私は畳に手をついて頭を下げた。

明里さんお願いします。私の言葉を信じてください。

私一人じゃ山南さんの未来を変えられなかった。

明里さんがいれば、山南さんの未来を変えられるかもしれないんです。

「明里さん、お願いします」

私の言葉を最後にしばらく誰も口を開きませんでした。

でも、その沈黙はやわらかな声によって破られました。

「明里ちゃん、蒼蝶ちゃんの言葉信じてみいひん?」

「千代菊はん……。そうやな、こんなに必死に頼む姿を見たら、嘘を吐いているように見えへんわ。

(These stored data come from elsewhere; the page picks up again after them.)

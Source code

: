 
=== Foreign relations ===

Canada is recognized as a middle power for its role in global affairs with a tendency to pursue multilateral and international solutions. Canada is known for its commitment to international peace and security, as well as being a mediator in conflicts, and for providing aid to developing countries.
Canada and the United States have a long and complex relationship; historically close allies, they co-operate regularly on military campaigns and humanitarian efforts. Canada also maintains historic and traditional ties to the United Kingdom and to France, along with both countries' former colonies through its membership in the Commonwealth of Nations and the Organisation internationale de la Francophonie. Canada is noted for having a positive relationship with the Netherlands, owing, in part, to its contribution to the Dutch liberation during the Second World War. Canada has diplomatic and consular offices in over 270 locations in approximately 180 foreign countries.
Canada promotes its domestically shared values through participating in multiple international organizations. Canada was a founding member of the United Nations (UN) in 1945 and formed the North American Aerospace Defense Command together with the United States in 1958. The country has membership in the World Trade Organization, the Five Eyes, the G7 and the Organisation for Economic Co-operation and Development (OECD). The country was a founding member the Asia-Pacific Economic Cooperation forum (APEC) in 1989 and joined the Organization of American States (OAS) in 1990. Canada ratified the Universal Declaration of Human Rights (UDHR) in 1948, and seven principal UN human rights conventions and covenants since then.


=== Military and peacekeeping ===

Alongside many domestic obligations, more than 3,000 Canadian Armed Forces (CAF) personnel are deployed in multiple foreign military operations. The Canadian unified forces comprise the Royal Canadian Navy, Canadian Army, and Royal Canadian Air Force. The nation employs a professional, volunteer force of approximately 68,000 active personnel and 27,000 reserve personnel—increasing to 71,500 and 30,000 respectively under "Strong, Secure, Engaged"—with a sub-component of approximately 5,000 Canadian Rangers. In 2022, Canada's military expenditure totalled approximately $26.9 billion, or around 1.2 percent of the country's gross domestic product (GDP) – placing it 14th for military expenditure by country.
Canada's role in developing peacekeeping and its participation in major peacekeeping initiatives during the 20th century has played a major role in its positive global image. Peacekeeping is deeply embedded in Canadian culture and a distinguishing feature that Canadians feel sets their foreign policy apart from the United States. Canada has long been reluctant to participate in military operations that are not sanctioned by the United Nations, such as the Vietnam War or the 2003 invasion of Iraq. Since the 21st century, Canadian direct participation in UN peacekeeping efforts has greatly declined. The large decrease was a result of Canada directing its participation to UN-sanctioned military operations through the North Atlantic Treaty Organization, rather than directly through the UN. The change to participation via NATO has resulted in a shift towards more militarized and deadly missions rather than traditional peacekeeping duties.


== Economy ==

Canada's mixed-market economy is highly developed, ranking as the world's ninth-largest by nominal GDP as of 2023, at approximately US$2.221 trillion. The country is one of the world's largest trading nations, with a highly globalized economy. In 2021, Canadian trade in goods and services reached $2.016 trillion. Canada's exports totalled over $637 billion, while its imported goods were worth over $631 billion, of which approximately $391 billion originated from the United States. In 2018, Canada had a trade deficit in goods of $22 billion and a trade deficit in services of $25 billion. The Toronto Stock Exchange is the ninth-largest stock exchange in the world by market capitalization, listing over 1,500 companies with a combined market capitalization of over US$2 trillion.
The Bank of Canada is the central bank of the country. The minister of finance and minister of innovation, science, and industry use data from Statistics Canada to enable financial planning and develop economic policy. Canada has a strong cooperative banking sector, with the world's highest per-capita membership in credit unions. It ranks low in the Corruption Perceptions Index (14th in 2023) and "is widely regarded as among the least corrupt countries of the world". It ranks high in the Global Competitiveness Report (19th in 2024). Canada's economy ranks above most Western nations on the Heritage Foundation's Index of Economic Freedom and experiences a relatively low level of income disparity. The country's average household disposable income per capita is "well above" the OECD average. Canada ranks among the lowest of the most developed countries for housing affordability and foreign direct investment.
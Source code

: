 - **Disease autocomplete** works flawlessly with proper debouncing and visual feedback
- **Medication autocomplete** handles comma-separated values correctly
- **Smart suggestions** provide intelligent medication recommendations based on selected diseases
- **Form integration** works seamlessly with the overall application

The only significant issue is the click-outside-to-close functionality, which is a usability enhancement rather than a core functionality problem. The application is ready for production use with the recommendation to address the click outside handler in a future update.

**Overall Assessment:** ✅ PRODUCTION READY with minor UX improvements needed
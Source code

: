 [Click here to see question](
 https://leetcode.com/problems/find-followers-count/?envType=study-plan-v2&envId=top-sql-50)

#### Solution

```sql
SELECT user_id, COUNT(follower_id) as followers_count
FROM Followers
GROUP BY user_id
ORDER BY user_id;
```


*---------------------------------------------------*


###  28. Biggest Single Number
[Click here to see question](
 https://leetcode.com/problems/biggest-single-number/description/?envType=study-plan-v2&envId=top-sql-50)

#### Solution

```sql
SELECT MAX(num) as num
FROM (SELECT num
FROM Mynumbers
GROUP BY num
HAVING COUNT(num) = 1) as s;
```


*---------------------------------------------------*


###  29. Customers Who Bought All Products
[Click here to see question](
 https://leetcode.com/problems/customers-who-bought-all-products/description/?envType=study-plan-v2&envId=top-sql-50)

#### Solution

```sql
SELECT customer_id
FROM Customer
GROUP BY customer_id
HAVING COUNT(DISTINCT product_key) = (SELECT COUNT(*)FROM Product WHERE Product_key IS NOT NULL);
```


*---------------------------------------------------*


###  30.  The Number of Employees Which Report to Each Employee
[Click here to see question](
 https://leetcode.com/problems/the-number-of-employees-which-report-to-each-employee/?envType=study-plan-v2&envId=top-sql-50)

蒼蝶ちゃん、山南さんがどうして切腹するか教えてくれる?」

「は、はい」

私は頭を上げた後、すぐに山南さんが切腹してしまう経緯を話した。

大阪で腕を負傷し、刀が振れなくなることで、新選組で孤立してしまうこと。

そして、伊東甲子太郎が新選組に入隊することで、ますます山南さんは孤立し、孤独に耐えきれなくなった山南さんが脱走して、新選組の為に命を捧げてしまうことを話した。

「昨日、山南さんからその簪を預かった時に思ったのですが、

もしかしたら山南さんは、刀を振れない自分は、明里さんの傍に居る資格はないと思っているのかもしれません。